-- MATERIAL PROVIDED follows --
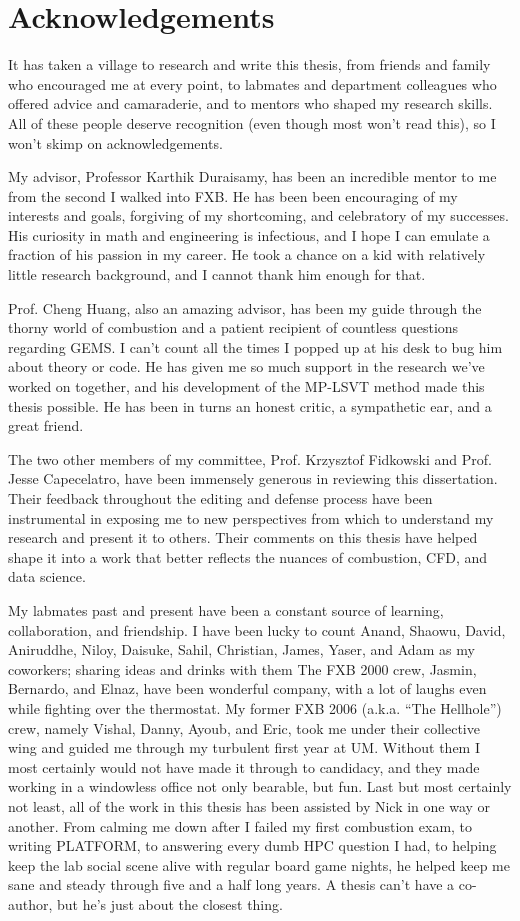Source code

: \chapter{Acknowledgements}

It has taken a village to research and write this thesis, from friends and family who encouraged me at every point, to labmates and department colleagues who offered advice and camaraderie, and to mentors who shaped my research skills. All of these people deserve recognition (even though most won't read this), so I won't skimp on acknowledgements.

My advisor, Professor Karthik Duraisamy, has been an incredible mentor to me from the second I walked into FXB. He has been been encouraging of my interests and goals, forgiving of my shortcoming, and celebratory of my successes. His curiosity in math and engineering is infectious, and I hope I can emulate a fraction of his passion in my career. He took a chance on a kid with relatively little research background, and I cannot thank him enough for that.

Prof. Cheng Huang, also an amazing advisor, has been my guide through the thorny world of combustion and a patient recipient of countless questions regarding GEMS. I can't count all the times I popped up at his desk to bug him about theory or code. He has given me so much support in the research we've worked on together, and his development of the MP-LSVT method made this thesis possible. He has been in turns an honest critic, a sympathetic ear, and a great friend.

The two other members of my committee, Prof. Krzysztof Fidkowski and Prof. Jesse Capecelatro, have been immensely generous in reviewing this dissertation. Their feedback throughout the editing and defense process have been instrumental in exposing me to new perspectives from which to understand my research and present it to others. Their comments on this thesis have helped shape it into a work that better reflects the nuances of combustion, CFD, and data science.

My labmates past and present have been a constant source of learning, collaboration, and friendship. I have been lucky to count Anand, Shaowu, David, Aniruddhe, Niloy, Daisuke, Sahil, Christian, James, Yaser, and Adam as my coworkers; sharing ideas and drinks with them  The FXB 2000 crew, Jasmin, Bernardo, and Elnaz, have been wonderful company, with a lot of laughs even while fighting over the thermostat. My former FXB 2006 (a.k.a. ``The Hellhole'') crew, namely Vishal, Danny, Ayoub, and Eric, took me under their collective wing and guided me through my turbulent first year at UM. Without them I most certainly would not have made it through to candidacy, and they made working in a windowless office not only bearable, but fun. Last but most certainly not least, all of the work in this thesis has been assisted by Nick in one way or another. From calming me down after I failed my first combustion exam, to writing PLATFORM, to answering every dumb HPC question I had, to helping keep the lab social scene alive with regular board game nights, he helped keep me sane and steady through five and a half long years. A thesis can't have a co-author, but he's just about the closest thing.

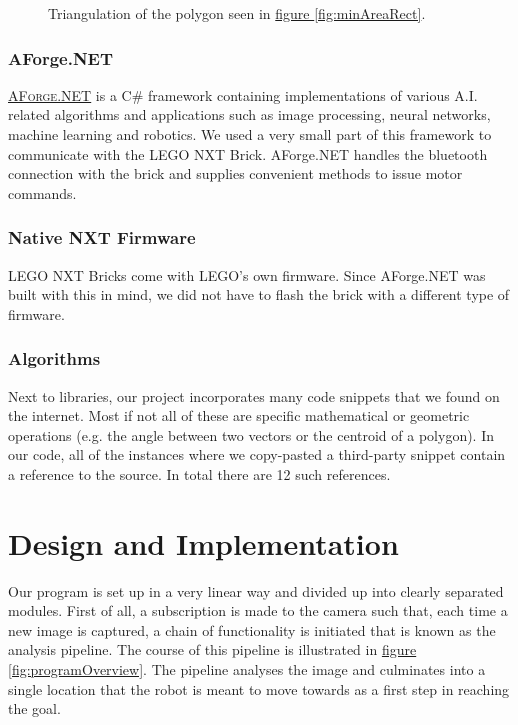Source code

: \documentclass[10pt,twocolumn]{scrartcl}
\newcommand{\fref}[1]{\hyperref[#1]{figure \vref{#1}}}
\newcommand{\link}[2]{\textsc{\href{#1}{#2}}}
\begin{document}
\begin{figure}
	\centering
	
	\caption{\small Triangulation of the polygon seen in \fref{fig:minAreaRect}.}
	\label{fig:triangulatuon}
\end{figure}

\subsubsection{AForge.NET}
\link{http://www.aforgenet.com}{AForge.NET} is a C\# framework containing implementations of various A.I. related algorithms and applications such as image processing, neural networks, machine learning and robotics. We used a very small part of this framework to communicate with the LEGO NXT Brick. AForge.NET handles the bluetooth connection with the brick and supplies convenient methods to issue motor commands.

\subsubsection{Native NXT Firmware}
LEGO NXT Bricks come with LEGO's own firmware. Since AForge.NET was built with this in mind, we did not have to flash the brick with a different type of firmware.

\subsubsection{Algorithms}
Next to libraries, our project incorporates many code snippets that we found on the internet. Most if not all of these are specific mathematical or geometric operations (e.g. the angle between two vectors or the centroid of a polygon). In our code, all of the instances where we copy-pasted a third-party snippet contain a reference to the source. In total there are 12 such references.

\section{Design and Implementation}
Our program is set up in a very linear way and divided up into clearly separated modules. First of all, a subscription is made to the camera such that, each time a new image is captured, a chain of functionality is initiated that is known as the analysis pipeline. The course of this pipeline is illustrated in \fref{fig:programOverview}. The pipeline analyses the image and culminates into a single location that the robot is meant to move towards as a first step in reaching the goal.
\end{document}
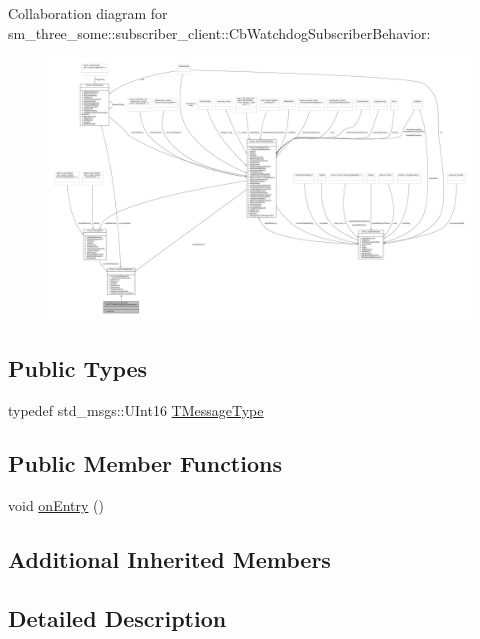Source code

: Collaboration diagram for sm\+\_\+three\+\_\+some\+:\+:subscriber\+\_\+client\+:\+:Cb\+Watchdog\+Subscriber\+Behavior\+:
\nopagebreak
\begin{figure}[H]
\begin{center}
\leavevmode
\includegraphics[width=350pt]{classsm__three__some_1_1subscriber__client_1_1CbWatchdogSubscriberBehavior__coll__graph}
\end{center}
\end{figure}
\subsection*{Public Types}
\begin{DoxyCompactItemize}
\item 
typedef std\+\_\+msgs\+::\+U\+Int16 \hyperlink{classsm__three__some_1_1subscriber__client_1_1CbWatchdogSubscriberBehavior_abc4b01bc969785663bcf3874978f54ea}{T\+Message\+Type}
\end{DoxyCompactItemize}
\subsection*{Public Member Functions}
\begin{DoxyCompactItemize}
\item 
void \hyperlink{classsm__three__some_1_1subscriber__client_1_1CbWatchdogSubscriberBehavior_ae3ddc759022689dfa5117e7cff8bd2ef}{on\+Entry} ()
\end{DoxyCompactItemize}
\subsection*{Additional Inherited Members}


\subsection{Detailed Description}


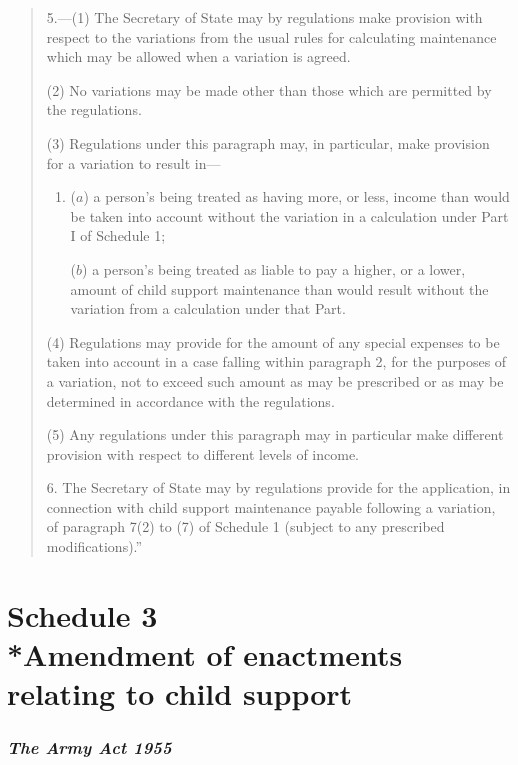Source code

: \documentclass[12pt,a4paper]{article}
\begin{document}
\begin{quotation}
5.---(1) The Secretary of State may by regulations make provision with respect to the variations from the usual rules for calculating maintenance which may be allowed when a variation is agreed.

(2) No variations may be made other than those which are permitted by the regulations.

(3) Regulations under this paragraph may, in particular, make provision for a variation to result in—
\begin{enumerate}\item[]
($a$) a person’s being treated as having more, or less, income than would be taken into account without the variation in a calculation under Part I of Schedule 1;

($b$) a person’s being treated as liable to pay a higher, or a lower, amount of child support maintenance than would result without the variation from a calculation under that Part.
\end{enumerate}

(4) Regulations may provide for the amount of any special expenses to be taken into account in a case falling within paragraph 2, for the purposes of a variation, not to exceed such amount as may be prescribed or as may be determined in accordance with the regulations.

(5) Any regulations under this paragraph may in particular make different provision with respect to different levels of income.

\medskip

6. The Secretary of State may by regulations provide for the application, in connection with child support maintenance payable following a variation, of paragraph 7(2)  to (7)  of Schedule 1 (subject to any prescribed modifications).”
\end{quotation}

\part[Schedule 3 --- Amendment of enactments relating to child support]{Schedule 3\\*Amendment of enactments relating to child support}

\renewcommand\parthead{--- Schedule 3}

\section*{\itshape The Army Act 1955}
\end{document}
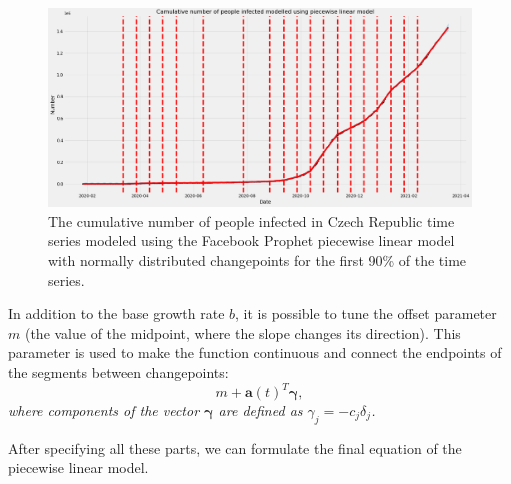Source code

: \begin{figure}[!ht]
\centering
\includegraphics[width=1\textwidth, height=0.5\textwidth]{figures/chapter_03/picewise_model_example.png}
\caption{The cumulative number of people infected in Czech Republic time series modeled using the Facebook Prophet piecewise linear model with normally distributed changepoints for the first 90\% of the time series.}
\label{fig:piecewise_example}
\end{figure}

In addition to the base growth rate $b$, it is possible to tune the offset parameter $m$ (the value of the midpoint, where the slope changes its direction). This parameter is used to make the function continuous and connect the endpoints of the segments between changepoints:
\begin{equation}
    m + \mathbf{a}(t)^{T}\boldsymbol{\gamma},
\end{equation}
\textit{where components of the vector $\boldsymbol{\gamma}$ are defined as $\gamma_j = -c_{j}\delta_{j}$.}

After specifying all these parts, we can formulate the final equation of the piecewise linear model.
-- MATERIAL PROVIDED concluded --
Exactly what appears in the records above must be returned, apart from the pictures.

▸ **RESULT OF THE TASK**:
Source code

: \chapter{Acknowledgements}

It has taken a village to research and write this thesis, from friends and family who encouraged me at every point, to labmates and department colleagues who offered advice and camaraderie, and to mentors who shaped my research skills. All of these people deserve recognition (even though most won't read this), so I won't skimp on acknowledgements.

My advisor, Professor Karthik Duraisamy, has been an incredible mentor to me from the second I walked into FXB. He has been been encouraging of my interests and goals, forgiving of my shortcoming, and celebratory of my successes. His curiosity in math and engineering is infectious, and I hope I can emulate a fraction of his passion in my career. He took a chance on a kid with relatively little research background, and I cannot thank him enough for that.

Prof. Cheng Huang, also an amazing advisor, has been my guide through the thorny world of combustion and a patient recipient of countless questions regarding GEMS. I can't count all the times I popped up at his desk to bug him about theory or code. He has given me so much support in the research we've worked on together, and his development of the MP-LSVT method made this thesis possible. He has been in turns an honest critic, a sympathetic ear, and a great friend.

The two other members of my committee, Prof. Krzysztof Fidkowski and Prof. Jesse Capecelatro, have been immensely generous in reviewing this dissertation. Their feedback throughout the editing and defense process have been instrumental in exposing me to new perspectives from which to understand my research and present it to others. Their comments on this thesis have helped shape it into a work that better reflects the nuances of combustion, CFD, and data science.

My labmates past and present have been a constant source of learning, collaboration, and friendship. I have been lucky to count Anand, Shaowu, David, Aniruddhe, Niloy, Daisuke, Sahil, Christian, James, Yaser, and Adam as my coworkers; sharing ideas and drinks with them  The FXB 2000 crew, Jasmin, Bernardo, and Elnaz, have been wonderful company, with a lot of laughs even while fighting over the thermostat. My former FXB 2006 (a.k.a. ``The Hellhole'') crew, namely Vishal, Danny, Ayoub, and Eric, took me under their collective wing and guided me through my turbulent first year at UM. Without them I most certainly would not have made it through to candidacy, and they made working in a windowless office not only bearable, but fun. Last but most certainly not least, all of the work in this thesis has been assisted by Nick in one way or another. From calming me down after I failed my first combustion exam, to writing PLATFORM, to answering every dumb HPC question I had, to helping keep the lab social scene alive with regular board game nights, he helped keep me sane and steady through five and a half long years. A thesis can't have a co-author, but he's just about the closest thing.

Source code

: \documentclass[10pt,twocolumn]{scrartcl}
\newcommand{\fref}[1]{\hyperref[#1]{figure \vref{#1}}}
\newcommand{\link}[2]{\textsc{\href{#1}{#2}}}
\begin{document}
\begin{figure}
	\centering
	
	\caption{\small Triangulation of the polygon seen in \fref{fig:minAreaRect}.}
	\label{fig:triangulatuon}
\end{figure}

\subsubsection{AForge.NET}
\link{http://www.aforgenet.com}{AForge.NET} is a C\# framework containing implementations of various A.I. related algorithms and applications such as image processing, neural networks, machine learning and robotics. We used a very small part of this framework to communicate with the LEGO NXT Brick. AForge.NET handles the bluetooth connection with the brick and supplies convenient methods to issue motor commands.

\subsubsection{Native NXT Firmware}
LEGO NXT Bricks come with LEGO's own firmware. Since AForge.NET was built with this in mind, we did not have to flash the brick with a different type of firmware.

\subsubsection{Algorithms}
Next to libraries, our project incorporates many code snippets that we found on the internet. Most if not all of these are specific mathematical or geometric operations (e.g. the angle between two vectors or the centroid of a polygon). In our code, all of the instances where we copy-pasted a third-party snippet contain a reference to the source. In total there are 12 such references.

\section{Design and Implementation}
Our program is set up in a very linear way and divided up into clearly separated modules. First of all, a subscription is made to the camera such that, each time a new image is captured, a chain of functionality is initiated that is known as the analysis pipeline. The course of this pipeline is illustrated in \fref{fig:programOverview}. The pipeline analyses the image and culminates into a single location that the robot is meant to move towards as a first step in reaching the goal.
\end{document}
Source code

: Collaboration diagram for sm\+\_\+three\+\_\+some\+:\+:subscriber\+\_\+client\+:\+:Cb\+Watchdog\+Subscriber\+Behavior\+:
\nopagebreak
\begin{figure}[H]
\begin{center}
\leavevmode
\includegraphics[width=350pt]{classsm__three__some_1_1subscriber__client_1_1CbWatchdogSubscriberBehavior__coll__graph}
\end{center}
\end{figure}
\subsection*{Public Types}
\begin{DoxyCompactItemize}
\item 
typedef std\+\_\+msgs\+::\+U\+Int16 \hyperlink{classsm__three__some_1_1subscriber__client_1_1CbWatchdogSubscriberBehavior_abc4b01bc969785663bcf3874978f54ea}{T\+Message\+Type}
\end{DoxyCompactItemize}
\subsection*{Public Member Functions}
\begin{DoxyCompactItemize}
\item 
void \hyperlink{classsm__three__some_1_1subscriber__client_1_1CbWatchdogSubscriberBehavior_ae3ddc759022689dfa5117e7cff8bd2ef}{on\+Entry} ()
\end{DoxyCompactItemize}
\subsection*{Additional Inherited Members}


\subsection{Detailed Description}


Source code

: \documentclass[12pt,a4paper]{article}
\begin{document}
\begin{quotation}
5.---(1) The Secretary of State may by regulations make provision with respect to the variations from the usual rules for calculating maintenance which may be allowed when a variation is agreed.

(2) No variations may be made other than those which are permitted by the regulations.

(3) Regulations under this paragraph may, in particular, make provision for a variation to result in—
\begin{enumerate}\item[]
($a$) a person’s being treated as having more, or less, income than would be taken into account without the variation in a calculation under Part I of Schedule 1;

($b$) a person’s being treated as liable to pay a higher, or a lower, amount of child support maintenance than would result without the variation from a calculation under that Part.
\end{enumerate}

(4) Regulations may provide for the amount of any special expenses to be taken into account in a case falling within paragraph 2, for the purposes of a variation, not to exceed such amount as may be prescribed or as may be determined in accordance with the regulations.

(5) Any regulations under this paragraph may in particular make different provision with respect to different levels of income.

\medskip

6. The Secretary of State may by regulations provide for the application, in connection with child support maintenance payable following a variation, of paragraph 7(2)  to (7)  of Schedule 1 (subject to any prescribed modifications).”
\end{quotation}

\part[Schedule 3 --- Amendment of enactments relating to child support]{Schedule 3\\*Amendment of enactments relating to child support}

\renewcommand\parthead{--- Schedule 3}

\section*{\itshape The Army Act 1955}
\end{document}
Source code

: \begin{figure}[!ht]
\centering
\includegraphics[width=1\textwidth, height=0.5\textwidth]{figures/chapter_03/picewise_model_example.png}
\caption{The cumulative number of people infected in Czech Republic time series modeled using the Facebook Prophet piecewise linear model with normally distributed changepoints for the first 90\% of the time series.}
\label{fig:piecewise_example}
\end{figure}

In addition to the base growth rate $b$, it is possible to tune the offset parameter $m$ (the value of the midpoint, where the slope changes its direction). This parameter is used to make the function continuous and connect the endpoints of the segments between changepoints:
\begin{equation}
    m + \mathbf{a}(t)^{T}\boldsymbol{\gamma},
\end{equation}
\textit{where components of the vector $\boldsymbol{\gamma}$ are defined as $\gamma_j = -c_{j}\delta_{j}$.}

After specifying all these parts, we can formulate the final equation of the piecewise linear model.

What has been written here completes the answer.